▸ WHAT THIS TASK INVOLVES: Bring together every line in the data that includes "Physical".

Stored dataset items:
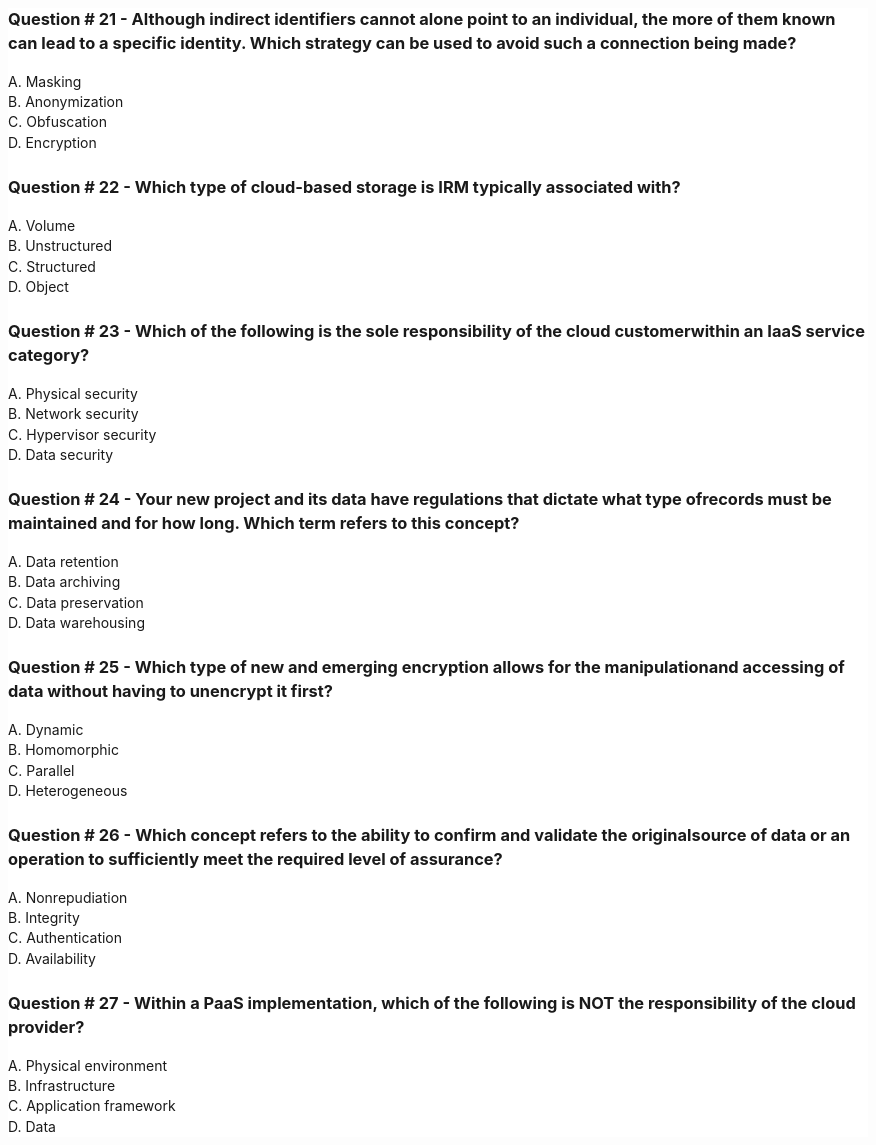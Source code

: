 ### Question # 21 - Although	indirect	identifiers	cannot	alone	point	to	an	individual,	the	more of	them	known	can	lead	to	a	specific	identity.	Which	strategy	can	be	used to	avoid	such	a	connection	being	made?     
A.	Masking    
B.	Anonymization     
C.	Obfuscation     
D.	Encryption     

### Question # 22 - Which	type	of	cloud-based	storage	is	IRM	typically	associated	with?    
A.	Volume    
B.	Unstructured    
C.	Structured     
D.	Object     

### Question # 23 - Which	of	the	following	is	the	sole	responsibility	of	the	cloud	customerwithin	an	IaaS	service	category?      
A.	Physical	security     
B.	Network	security      
C.	Hypervisor	security     
D.	Data	security      

### Question # 24 - Your	new	project	and	its	data	have	regulations	that	dictate	what	type	ofrecords	must	be	maintained	and	for	how	long.	Which	term	refers	to	this concept?      
A.	Data	retention     
B.	Data	archiving     
C.	Data	preservation      
D.	Data	warehousing     

### Question # 25 - Which	type	of	new	and	emerging	encryption	allows	for	the	manipulationand	accessing	of	data	without	having	to	unencrypt	it	first?      
A.	Dynamic     
B.	Homomorphic     
C.	Parallel     
D.	Heterogeneous     

### Question # 26 - Which	concept	refers	to	the	ability	to	confirm	and	validate	the	originalsource	of	data	or	an	operation	to	sufficiently	meet	the	required	level	of assurance?      
A.		Nonrepudiation     
B.	Integrity     
C.	Authentication     
D.	Availability     

### Question # 27 - Within	a	PaaS	implementation,	which	of	the	following	is	NOT	the responsibility	of	the	cloud	provider?     
A.	Physical	environment     
B.	Infrastructure    
C.	Application	framework     
D.	Data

▸ ANSWER TO THIS EXERCISE:
A.	Physical	security     
A.	Physical	environment     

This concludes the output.